Capacity / placement:

key default meaning
global_segment_size 4gb published-pool (memory) size per node (accepts int or "8gb"/"512mb"; sliced across tp_size)
vnodes 160 virtual nodes per node on the consistent-hash ring
directory_replicas 2 replicate directory entries to N owners so a single node loss doesn't drop entries before the re-shard completes
directory_read_cache_ttl 0 cache resolved resident read locations for N seconds to skip the per-batch directory lookup on hot, static working sets (0 = off; invalidated on a read miss)
max_masters 3 number of discovery masters; the head plus the next hosts (hostname order) are masters, auto-promoted on failure (smaller clusters use all hosts)

Disk persistence tier (L4):

key default meaning
disk_enabled true spill evicted pages to disk and promote them back on read (degrades gracefully if disk_path can't be created)
disk_path /data/peercache/ data directory (each node uses a node_id subdir)
disk_size 100gb disk capacity per node (LRU-bounded; accepts int or "100gb")

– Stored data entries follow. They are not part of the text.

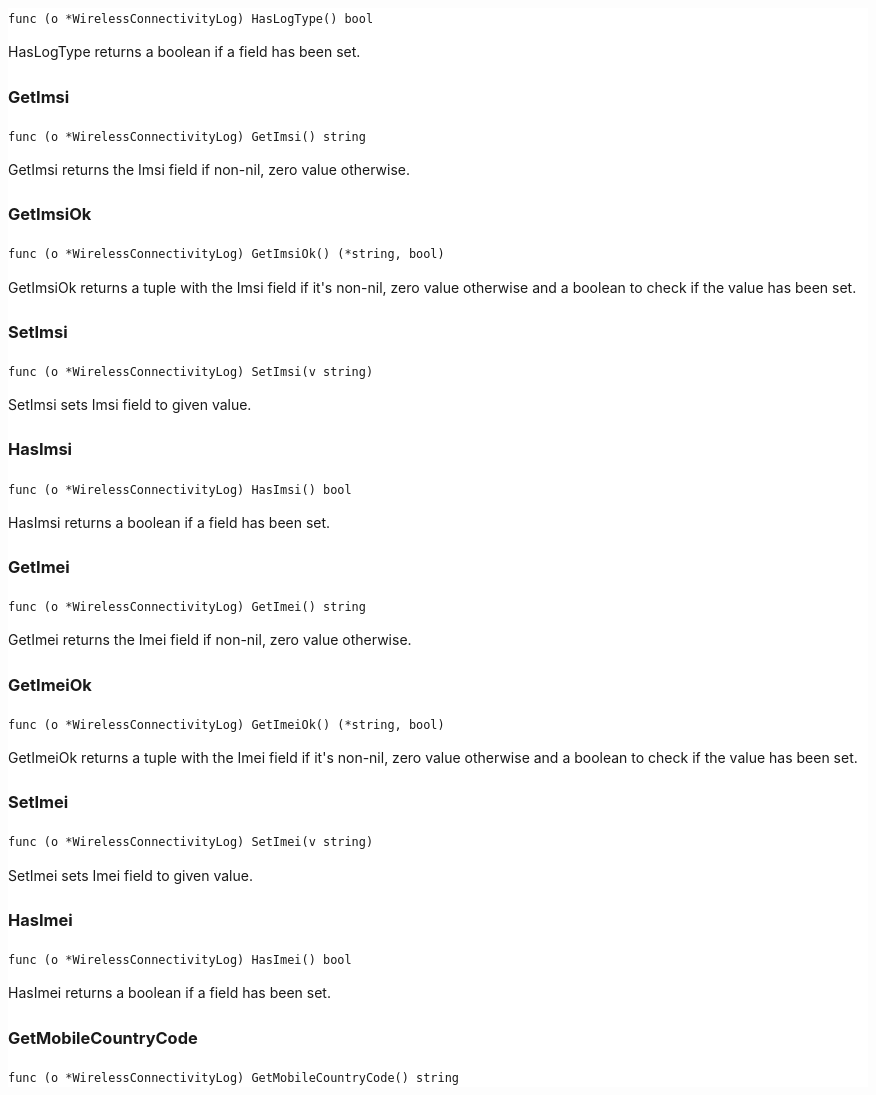 `func (o *WirelessConnectivityLog) HasLogType() bool`

HasLogType returns a boolean if a field has been set.

### GetImsi

`func (o *WirelessConnectivityLog) GetImsi() string`

GetImsi returns the Imsi field if non-nil, zero value otherwise.

### GetImsiOk

`func (o *WirelessConnectivityLog) GetImsiOk() (*string, bool)`

GetImsiOk returns a tuple with the Imsi field if it's non-nil, zero value otherwise
and a boolean to check if the value has been set.

### SetImsi

`func (o *WirelessConnectivityLog) SetImsi(v string)`

SetImsi sets Imsi field to given value.

### HasImsi

`func (o *WirelessConnectivityLog) HasImsi() bool`

HasImsi returns a boolean if a field has been set.

### GetImei

`func (o *WirelessConnectivityLog) GetImei() string`

GetImei returns the Imei field if non-nil, zero value otherwise.

### GetImeiOk

`func (o *WirelessConnectivityLog) GetImeiOk() (*string, bool)`

GetImeiOk returns a tuple with the Imei field if it's non-nil, zero value otherwise
and a boolean to check if the value has been set.

### SetImei

`func (o *WirelessConnectivityLog) SetImei(v string)`

SetImei sets Imei field to given value.

### HasImei

`func (o *WirelessConnectivityLog) HasImei() bool`

HasImei returns a boolean if a field has been set.

### GetMobileCountryCode

`func (o *WirelessConnectivityLog) GetMobileCountryCode() string`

Monitoring (metrics + dashboard):

key default meaning
metrics_enabled true run the metrics server (Prometheus /metrics + dashboard)
metrics_port 31997 metrics/dashboard HTTP port (disabled if already bound, e.g. co-located ranks)
metrics_bind_host 0.0.0.0 metrics server bind interface
metrics_dashboard true also serve the built-in HTML dashboard at /

Networking / identity (rarely need changing):

key default meaning
meta_bind_host 0.0.0.0 interface the embedded discovery master binds (every host runs one on the meta port)
local_hostname auto IP advertised to peers; auto-resolved as the local IP that can reach discovery_addr
rdma_bind_host 0.0.0.0 bind interface for the RDMA data plane
rdma_port 0 RDMA bootstrap port; 0 = auto-assign
control_bind_host 0.0.0.0 bind interface for the control RPC server
control_port 0 control RPC port; 0 = auto-assign
node_id auto stable node identifier; auto-generated from local_hostname + random suffix
heartbeat_interval 2.0 seconds between membership heartbeats
member_ttl 6.0 seconds before a silent node is pruned by a master

Persistence and monitoring

With the disk tier on (default), each node spills published pages to disk_path/<node_id>/ and promotes them back on read, so capacity is effectively memory (global_segment_size) + disk (disk_size). See Architecture → Disk persistence tier.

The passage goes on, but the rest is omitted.